T | evaluate [hint.distribution = (single | per_node)] r(output_schema, script [, script_parameters])

Arguments

  • output_schema: A type literal that defines the output schema of the tabular data, returned by the R code.
    • The format is: typeof(ColumnName: ColumnType[, ...]), for example: typeof(col1:string, col2:long).
    • To extend the input schema, use the following syntax: typeof(*, col1:string, col2:long).
  • script: A string literal that is the valid R script to be executed.
  • script_parameters: An optional dynamic literal that is a property bag of name and value pairs to be passed to the R script as the reserved kargs dictionary. For more information, see Reserved R variables.
  • hint.distribution: An optional hint for the plugin's execution to be distributed across multiple cluster nodes. Default: single.
    • single: A single instance of the script will run over the entire query data.
    • per_node: If the query before the R block is distributed, an instance of the script will run on each node over the data that it contains.

Reserved R variables

The following variables are reserved for interaction between Kusto Query Language and the R code:

  • df: The input tabular data (the values of T above), as an R DataFrame.
  • kargs: The value of the script_parameters argument, as an R dictionary.
  • result: An R DataFrame created by the R script. The value becomes the tabular data that gets sent to any Kusto query operator that follows the plugin.

Enable the plugin

Notes and limitations

  • The R sandbox image is based on R 3.4.4 for Windows, and includes packages from Anaconda's R Essentials bundle.
  • The R sandbox limits access to the network. The R code can't dynamically install additional packages that aren't included in the image. If you need specific packages, open a New support request in the Azure portal.

Examples

range x from 1 to 360 step 1
| evaluate r(
//
typeof(*, fx:double),               //  Output schema: append a new fx column to original table 
//
'result <- df\n'                    //  The R decorated script
'n <- nrow(df)\n'
'g <- kargs$gain\n'
'f <- kargs$cycles\n'
'result$fx <- g * sin(df$x / n * 2 * pi * f)'
//
, pack('gain', 100, 'cycles', 4)    //  dictionary of parameters
)
| render linechart 

Sine demo

Performance tips

  • Reduce the plugin's input data set to the minimum amount required (columns/rows).

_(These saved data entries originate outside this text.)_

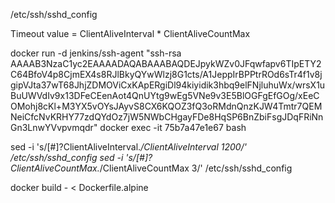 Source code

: /etc/ssh/sshd_config

Timeout value = ClientAliveInterval * ClientAliveCountMax

docker run -d jenkins/ssh-agent "ssh-rsa AAAAB3NzaC1yc2EAAAADAQABAAABAQDEJpykWZv0JFqwfapv6TIpETY2C64BfoV4p8CjmEX4s8RJlBkyQYwWlzj8G1cts/A1JeppIrBPPtrROd6sTr4f1v8jgipVJta37wT68JhjZDMOViCxKApERgiDl94kiyidik3hbq9elFNjluhuWx/wrsX1uBuUWVdIv9x13DFeCEenAot4QnUYtg9wEg5VNe9v3E5BlOGFgEfGOg/xEeCOMohj8cKl+M3YX5vOYsJAyvS8CX6KQOZ3fQ3oRMdnQnzKJW4Tmtr7QEMNeiCfcNvKRHY77zdQYdOz7jW5NWbCHgayFDe8HqSP6BnZbiFsgJDqFRiNnGn3LnwYVvpvmqdr"
docker exec -it 75b7a47e1e67 bash 

sed -i 's/[#]?ClientAliveInterval.*/ClientAliveInterval 1200/' /etc/ssh/sshd_config
sed -i 's/[#]?ClientAliveCountMax.*/ClientAliveCountMax 3/' /etc/ssh/sshd_config


docker build - < Dockerfile.alpine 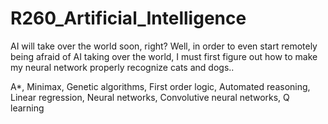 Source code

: # R260_Artificial_Intelligence

AI will take over the world soon, right? Well, in order to even start remotely being afraid of AI taking over the world, I must first figure out how to make my neural network properly recognize cats and dogs..

A*, Minimax, Genetic algorithms, First order logic, Automated reasoning, Linear regression, Neural networks, Convolutive neural networks, Q learning
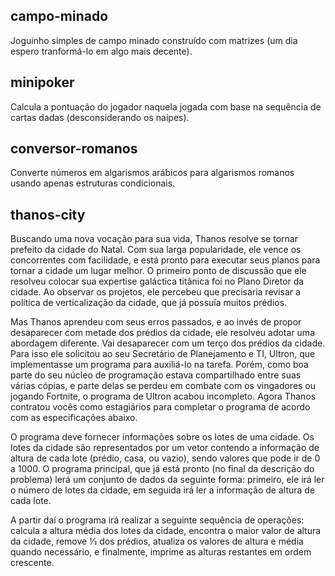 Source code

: ## campo-minado
Joguinho simples de campo minado construído com matrizes (um dia espero tranformá-lo em algo mais decente).

## minipoker
Calcula a pontuação do jogador naquela jogada com base na sequência de cartas dadas (desconsiderando os naipes).

## conversor-romanos
Converte números em algarismos arábicos para algarismos romanos usando apenas estruturas condicionais.

## thanos-city
Buscando uma nova vocação para sua vida, Thanos resolve se tornar prefeito da
cidade do Natal. Com sua larga popularidade, ele vence os concorrentes com facilidade, e
está pronto para executar seus planos para tornar a cidade um lugar melhor. O primeiro
ponto de discussão que ele resolveu colocar sua expertise galáctica titânica foi no Plano
Diretor da cidade. Ao observar os projetos, ele percebeu que precisaria revisar a política de
verticalização da cidade, que já possuía muitos prédios.

Mas Thanos aprendeu com seus erros passados, e ao invés de propor desaparecer
com metade dos prédios da cidade, ele resolveu adotar uma abordagem diferente. Vai
desaparecer com um terço dos prédios da cidade. Para isso ele solicitou ao seu Secretário
de Planejamento e TI, Ultron, que implementasse um programa para auxiliá-lo na tarefa.
Porém, como boa parte do seu núcleo de programação estava compartilhado entre suas
várias cópias, e parte delas se perdeu em combate com os vingadores ou jogando Fortnite,
o programa de Ultron acabou incompleto. Agora Thanos contratou vocês como estagiários
para completar o programa de acordo com as especificações abaixo.

O programa deve fornecer informações sobre os lotes de uma cidade. Os lotes da
cidade são representados por um vetor contendo a informação de altura de cada lote
(prédio, casa, ou vazio), sendo valores que pode ir de 0 a 1000. O programa principal, que
já está pronto (no final da descrição do problema) lerá um conjunto de dados da seguinte
forma: primeiro, ele irá ler o número de lotes da cidade, em seguida irá ler a informação de
altura de cada lote.

A partir daí o programa irá realizar a seguinte sequência de operações: calcula a
altura média dos lotes da cidade, encontra o maior valor de altura da cidade, remove 1⁄3 dos
prédios, atualiza os valores de altura e média quando necessário, e finalmente, imprime as
alturas restantes em ordem crescente.

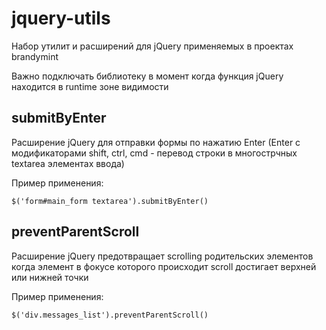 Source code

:jquery-utils
============

Набор утилит и расширений для jQuery применяемых в проектах brandymint

Важно подключать библиотеку в момент когда функция jQuery находится в runtime зоне видимости


submitByEnter
-------------

Расширение jQuery для отправки формы по нажатию Enter (Enter c модификаторами shift, ctrl, cmd - перевод строки в многострчных textarea элементах ввода)

Пример применения:

    $('form#main_form textarea').submitByEnter()



preventParentScroll
-------------------

Расширение jQuery предотвращает scrolling родительских элементов когда элемент в фокусе которого происходит scroll достигает верхней или нижней точки

Пример применения:

    $('div.messages_list').preventParentScroll()
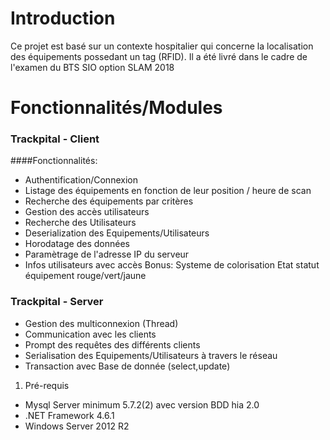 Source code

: # Introduction
Ce projet est basé sur un contexte hospitalier qui concerne la localisation des équipements possedant un tag (RFID).
Il a été livré dans le cadre de l'examen du BTS SIO option SLAM 2018
# Fonctionnalités/Modules

### Trackpital - Client
####Fonctionnalités:
- Authentification/Connexion
- Listage des équipements en fonction de leur position / heure de scan 
- Recherche des équipements par critères
- Gestion des accès utilisateurs
- Recherche des Utilisateurs
- Deserialization des Equipements/Utilisateurs
- Horodatage des données 
- Paramètrage de l'adresse IP du serveur
- Infos utilisateurs avec accès
Bonus: 
Systeme de colorisation
Etat statut équipement rouge/vert/jaune
### Trackpital - Server
- Gestion des multiconnexion (Thread)
- Communication avec les clients
- Prompt des requêtes des différents clients
- Serialisation des Equipements/Utilisateurs à travers le réseau
- Transaction avec Base de donnée (select,update)

1. Pré-requis
- Mysql Server minimum 5.7.2(2) avec version BDD hia 2.0
- .NET Framework 4.6.1 
- Windows Server 2012 R2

    • Use filters on the source data set using the Kusto Query Language, when possible.
    • To make a calculation on a subset of the source columns, project only those columns before invoking the plugin.
  • Use hint.distribution = per_node whenever the logic in your script is distributable.

  • Whenever possible, use the Kusto Query Language to implement the logic of your R script.

    For example:

    .show operations
    | where StartedOn > ago(1d) // Filtering out irrelevant records before invoking the plugin
    | project d_seconds = Duration / 1s // Projecting only a subset of the necessary columns
    | evaluate hint.distribution = per_node r( // Using per_node distribution, as the script's logic allows it
        typeof(*, d2:double),
        'result <- df\n'
        'result$d2 <- df$d_seconds\n' // Negative example: this logic should have been written using Kusto's query language
      )
    | summarize avg = avg(d2)
    

Usage tips

  • To avoid conflicts between Kusto string delimiters and R string delimiters:

    • Use single quote characters (') for Kusto string literals in Kusto queries.
    • Use double quote characters (") for R string literals in R scripts.
  • Use the external data operator to obtain the content of a script that you've stored in an external location, such as Azure blob storage or a public GitHub repository.

    For example:

    let script = 
        externaldata(script:string)
        [h'https://kustoscriptsamples.blob.core.windows.net/samples/R/sample_script.r']
        with(format = raw);
    range x from 1 to 360 step 1
    | evaluate r(
        typeof(*, fx:double),
        toscalar(script), 
        pack('gain', 100, 'cycles', 4))
    | render linechart 
    

This capability isn't supported in Azure Monitor